**Required action:** Below are some records. Print exactly the lines between the one holding "Paramètres de navigateur" and the one holding "4. Dans la page", inclusive, and nothing else.

■ ■ ■ ■ ■

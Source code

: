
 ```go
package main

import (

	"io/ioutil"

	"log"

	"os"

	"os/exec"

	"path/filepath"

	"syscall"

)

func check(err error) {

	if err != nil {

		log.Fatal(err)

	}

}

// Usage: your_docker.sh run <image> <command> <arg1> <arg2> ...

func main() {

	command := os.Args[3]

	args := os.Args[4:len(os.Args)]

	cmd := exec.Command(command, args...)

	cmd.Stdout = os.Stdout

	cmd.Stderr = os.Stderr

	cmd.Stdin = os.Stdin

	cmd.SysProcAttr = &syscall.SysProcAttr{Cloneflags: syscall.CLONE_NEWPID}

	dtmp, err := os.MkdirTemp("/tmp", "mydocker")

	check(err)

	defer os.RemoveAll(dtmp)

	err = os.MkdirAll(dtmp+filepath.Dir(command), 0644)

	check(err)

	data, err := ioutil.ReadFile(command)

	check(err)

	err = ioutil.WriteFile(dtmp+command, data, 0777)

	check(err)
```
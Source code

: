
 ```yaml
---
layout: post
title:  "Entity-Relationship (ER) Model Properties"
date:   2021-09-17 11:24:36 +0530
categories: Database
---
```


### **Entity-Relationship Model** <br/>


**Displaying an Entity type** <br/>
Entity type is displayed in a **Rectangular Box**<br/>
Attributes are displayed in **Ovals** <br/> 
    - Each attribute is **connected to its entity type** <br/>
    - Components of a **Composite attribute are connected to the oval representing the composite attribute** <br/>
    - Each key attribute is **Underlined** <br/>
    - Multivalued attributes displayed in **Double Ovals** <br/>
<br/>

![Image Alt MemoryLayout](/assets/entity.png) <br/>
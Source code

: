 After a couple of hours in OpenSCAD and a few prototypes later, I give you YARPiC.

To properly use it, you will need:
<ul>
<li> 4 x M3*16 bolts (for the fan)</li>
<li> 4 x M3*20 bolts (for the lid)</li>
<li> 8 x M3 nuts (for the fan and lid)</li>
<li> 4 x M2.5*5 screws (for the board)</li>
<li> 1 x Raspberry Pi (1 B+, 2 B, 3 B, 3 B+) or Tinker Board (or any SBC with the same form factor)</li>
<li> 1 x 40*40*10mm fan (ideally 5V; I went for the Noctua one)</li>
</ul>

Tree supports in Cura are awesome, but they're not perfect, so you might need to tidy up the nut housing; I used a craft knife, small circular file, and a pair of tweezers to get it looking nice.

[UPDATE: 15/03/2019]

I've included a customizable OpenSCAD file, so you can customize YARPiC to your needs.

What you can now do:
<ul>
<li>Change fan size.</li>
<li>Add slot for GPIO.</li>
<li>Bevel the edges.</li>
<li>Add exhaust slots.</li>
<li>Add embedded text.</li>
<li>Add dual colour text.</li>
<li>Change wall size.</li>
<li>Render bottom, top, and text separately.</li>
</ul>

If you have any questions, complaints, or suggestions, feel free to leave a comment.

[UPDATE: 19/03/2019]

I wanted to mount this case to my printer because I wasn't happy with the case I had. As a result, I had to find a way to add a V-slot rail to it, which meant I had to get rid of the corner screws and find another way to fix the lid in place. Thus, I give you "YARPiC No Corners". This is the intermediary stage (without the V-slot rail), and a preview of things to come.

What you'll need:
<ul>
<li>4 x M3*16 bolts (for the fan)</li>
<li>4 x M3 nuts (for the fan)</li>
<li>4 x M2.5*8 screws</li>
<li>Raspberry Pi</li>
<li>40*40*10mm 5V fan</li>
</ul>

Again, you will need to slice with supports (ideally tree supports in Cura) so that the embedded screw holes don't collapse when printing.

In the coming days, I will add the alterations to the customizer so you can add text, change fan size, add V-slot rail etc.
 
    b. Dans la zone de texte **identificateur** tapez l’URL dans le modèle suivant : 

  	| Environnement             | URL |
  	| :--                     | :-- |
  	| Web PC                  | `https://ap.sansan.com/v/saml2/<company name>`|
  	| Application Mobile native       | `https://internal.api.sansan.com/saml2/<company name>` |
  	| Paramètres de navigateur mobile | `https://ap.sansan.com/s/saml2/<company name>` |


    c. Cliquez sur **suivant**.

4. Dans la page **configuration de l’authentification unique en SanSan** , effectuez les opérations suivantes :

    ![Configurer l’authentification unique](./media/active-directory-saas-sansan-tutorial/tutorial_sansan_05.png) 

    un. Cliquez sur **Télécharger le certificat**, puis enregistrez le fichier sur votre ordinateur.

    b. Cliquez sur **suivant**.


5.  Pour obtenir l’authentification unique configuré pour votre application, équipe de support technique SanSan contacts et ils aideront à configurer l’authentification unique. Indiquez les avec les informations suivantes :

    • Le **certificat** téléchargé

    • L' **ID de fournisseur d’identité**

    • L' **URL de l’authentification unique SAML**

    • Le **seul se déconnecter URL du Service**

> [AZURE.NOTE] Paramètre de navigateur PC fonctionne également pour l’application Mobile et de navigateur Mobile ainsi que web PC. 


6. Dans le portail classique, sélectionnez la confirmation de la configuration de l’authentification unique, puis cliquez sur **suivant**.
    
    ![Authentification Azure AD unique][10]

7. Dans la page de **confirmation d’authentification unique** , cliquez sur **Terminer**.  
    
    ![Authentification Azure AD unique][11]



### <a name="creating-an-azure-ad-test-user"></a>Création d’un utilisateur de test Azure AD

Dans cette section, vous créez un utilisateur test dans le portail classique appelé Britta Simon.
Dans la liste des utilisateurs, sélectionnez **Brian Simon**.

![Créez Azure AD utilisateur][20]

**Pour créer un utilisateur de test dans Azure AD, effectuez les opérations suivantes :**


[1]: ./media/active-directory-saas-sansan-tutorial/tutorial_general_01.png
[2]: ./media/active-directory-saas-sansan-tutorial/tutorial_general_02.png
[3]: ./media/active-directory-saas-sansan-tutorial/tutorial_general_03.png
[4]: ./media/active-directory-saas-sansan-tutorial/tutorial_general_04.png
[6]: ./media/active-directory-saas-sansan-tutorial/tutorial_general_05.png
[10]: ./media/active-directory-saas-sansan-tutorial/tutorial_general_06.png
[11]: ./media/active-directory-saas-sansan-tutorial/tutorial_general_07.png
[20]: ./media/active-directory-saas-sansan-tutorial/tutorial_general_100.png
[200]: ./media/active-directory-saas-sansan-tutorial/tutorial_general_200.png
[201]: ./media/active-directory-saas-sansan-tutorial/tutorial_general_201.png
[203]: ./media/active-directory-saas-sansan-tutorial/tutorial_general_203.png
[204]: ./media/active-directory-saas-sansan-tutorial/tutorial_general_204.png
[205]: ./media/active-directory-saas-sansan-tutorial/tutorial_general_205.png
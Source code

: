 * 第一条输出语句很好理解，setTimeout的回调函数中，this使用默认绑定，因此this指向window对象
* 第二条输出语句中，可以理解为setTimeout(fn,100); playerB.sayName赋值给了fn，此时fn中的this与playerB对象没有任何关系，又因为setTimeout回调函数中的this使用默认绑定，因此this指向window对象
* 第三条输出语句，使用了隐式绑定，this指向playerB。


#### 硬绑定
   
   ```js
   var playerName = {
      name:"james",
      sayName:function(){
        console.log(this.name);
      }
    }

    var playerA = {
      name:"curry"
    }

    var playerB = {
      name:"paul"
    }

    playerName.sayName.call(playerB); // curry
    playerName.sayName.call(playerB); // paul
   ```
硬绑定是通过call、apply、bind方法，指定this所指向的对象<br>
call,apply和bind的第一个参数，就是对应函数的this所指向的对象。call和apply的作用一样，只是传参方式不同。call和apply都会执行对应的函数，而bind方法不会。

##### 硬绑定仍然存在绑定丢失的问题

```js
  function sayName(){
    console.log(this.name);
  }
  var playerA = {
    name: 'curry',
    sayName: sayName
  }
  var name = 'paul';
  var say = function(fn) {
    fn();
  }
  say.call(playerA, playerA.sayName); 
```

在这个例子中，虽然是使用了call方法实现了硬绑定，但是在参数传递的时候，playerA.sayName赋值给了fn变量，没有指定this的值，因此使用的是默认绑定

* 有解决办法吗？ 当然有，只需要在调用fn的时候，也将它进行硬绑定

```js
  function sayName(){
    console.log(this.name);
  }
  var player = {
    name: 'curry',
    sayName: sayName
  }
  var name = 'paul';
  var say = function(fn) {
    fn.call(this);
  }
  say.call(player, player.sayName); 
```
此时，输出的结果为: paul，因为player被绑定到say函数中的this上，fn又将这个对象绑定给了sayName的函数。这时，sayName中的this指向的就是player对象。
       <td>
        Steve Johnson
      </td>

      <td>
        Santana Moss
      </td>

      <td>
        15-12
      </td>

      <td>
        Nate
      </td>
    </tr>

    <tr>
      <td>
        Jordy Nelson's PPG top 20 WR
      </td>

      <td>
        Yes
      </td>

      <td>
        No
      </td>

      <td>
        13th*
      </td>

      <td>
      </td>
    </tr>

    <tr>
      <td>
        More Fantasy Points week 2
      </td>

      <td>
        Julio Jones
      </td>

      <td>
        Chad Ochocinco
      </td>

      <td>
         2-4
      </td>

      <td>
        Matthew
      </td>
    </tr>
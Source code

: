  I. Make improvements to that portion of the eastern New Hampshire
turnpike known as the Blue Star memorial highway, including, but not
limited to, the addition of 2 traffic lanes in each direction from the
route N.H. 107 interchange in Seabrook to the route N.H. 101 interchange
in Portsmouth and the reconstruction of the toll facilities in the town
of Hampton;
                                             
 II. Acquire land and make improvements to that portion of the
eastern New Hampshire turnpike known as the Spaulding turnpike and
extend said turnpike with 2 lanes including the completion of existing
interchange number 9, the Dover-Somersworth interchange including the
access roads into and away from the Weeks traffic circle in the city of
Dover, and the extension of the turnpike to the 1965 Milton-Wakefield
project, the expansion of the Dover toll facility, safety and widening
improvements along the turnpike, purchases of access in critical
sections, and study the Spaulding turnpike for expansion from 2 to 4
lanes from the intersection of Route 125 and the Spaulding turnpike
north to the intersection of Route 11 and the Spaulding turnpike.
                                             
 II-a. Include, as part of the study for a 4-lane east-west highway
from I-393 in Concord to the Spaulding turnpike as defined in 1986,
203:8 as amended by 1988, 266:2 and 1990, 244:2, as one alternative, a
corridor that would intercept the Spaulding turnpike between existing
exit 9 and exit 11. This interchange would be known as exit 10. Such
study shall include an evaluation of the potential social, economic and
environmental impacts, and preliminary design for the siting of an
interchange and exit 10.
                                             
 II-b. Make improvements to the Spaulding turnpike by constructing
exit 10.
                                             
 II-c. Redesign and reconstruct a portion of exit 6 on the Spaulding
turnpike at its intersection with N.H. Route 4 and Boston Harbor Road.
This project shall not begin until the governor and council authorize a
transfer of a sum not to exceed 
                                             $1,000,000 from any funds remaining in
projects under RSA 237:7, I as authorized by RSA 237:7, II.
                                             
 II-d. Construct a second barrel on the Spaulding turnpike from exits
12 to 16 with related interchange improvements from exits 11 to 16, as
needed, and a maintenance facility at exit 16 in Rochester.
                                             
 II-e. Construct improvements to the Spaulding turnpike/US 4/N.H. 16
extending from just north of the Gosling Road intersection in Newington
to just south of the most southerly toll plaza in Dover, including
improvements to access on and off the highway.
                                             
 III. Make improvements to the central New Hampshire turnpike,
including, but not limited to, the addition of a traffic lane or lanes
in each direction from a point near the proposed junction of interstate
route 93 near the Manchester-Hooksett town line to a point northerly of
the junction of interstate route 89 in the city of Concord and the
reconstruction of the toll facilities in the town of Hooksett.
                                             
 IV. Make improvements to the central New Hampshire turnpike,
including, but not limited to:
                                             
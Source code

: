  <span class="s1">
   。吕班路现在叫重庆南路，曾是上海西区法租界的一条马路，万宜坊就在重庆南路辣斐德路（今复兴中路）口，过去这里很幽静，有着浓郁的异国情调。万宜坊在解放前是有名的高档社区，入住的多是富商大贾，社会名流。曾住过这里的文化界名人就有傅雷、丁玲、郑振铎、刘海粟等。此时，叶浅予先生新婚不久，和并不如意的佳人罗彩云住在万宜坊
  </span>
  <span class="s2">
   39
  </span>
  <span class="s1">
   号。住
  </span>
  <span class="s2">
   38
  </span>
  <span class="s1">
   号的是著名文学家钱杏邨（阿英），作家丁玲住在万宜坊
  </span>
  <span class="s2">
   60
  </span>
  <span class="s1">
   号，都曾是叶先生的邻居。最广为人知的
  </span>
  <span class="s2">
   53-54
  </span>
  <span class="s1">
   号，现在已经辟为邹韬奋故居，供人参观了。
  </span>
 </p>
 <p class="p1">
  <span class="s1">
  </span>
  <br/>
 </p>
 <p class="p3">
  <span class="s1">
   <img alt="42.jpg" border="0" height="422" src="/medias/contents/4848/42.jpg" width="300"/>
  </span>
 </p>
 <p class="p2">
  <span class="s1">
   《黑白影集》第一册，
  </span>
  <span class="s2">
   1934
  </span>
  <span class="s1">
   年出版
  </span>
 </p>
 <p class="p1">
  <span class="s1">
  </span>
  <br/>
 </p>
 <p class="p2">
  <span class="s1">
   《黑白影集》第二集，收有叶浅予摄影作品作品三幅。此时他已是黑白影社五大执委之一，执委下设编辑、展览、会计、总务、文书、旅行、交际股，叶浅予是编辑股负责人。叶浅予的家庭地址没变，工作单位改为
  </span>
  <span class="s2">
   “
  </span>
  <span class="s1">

■ ■ ■ ■ ■

**Result of this exercise:**
  	| Paramètres de navigateur mobile | `https://ap.sansan.com/s/saml2/<company name>` |


    c. Cliquez sur **suivant**.

4. Dans la page **configuration de l’authentification unique en SanSan** , effectuez les opérations suivantes :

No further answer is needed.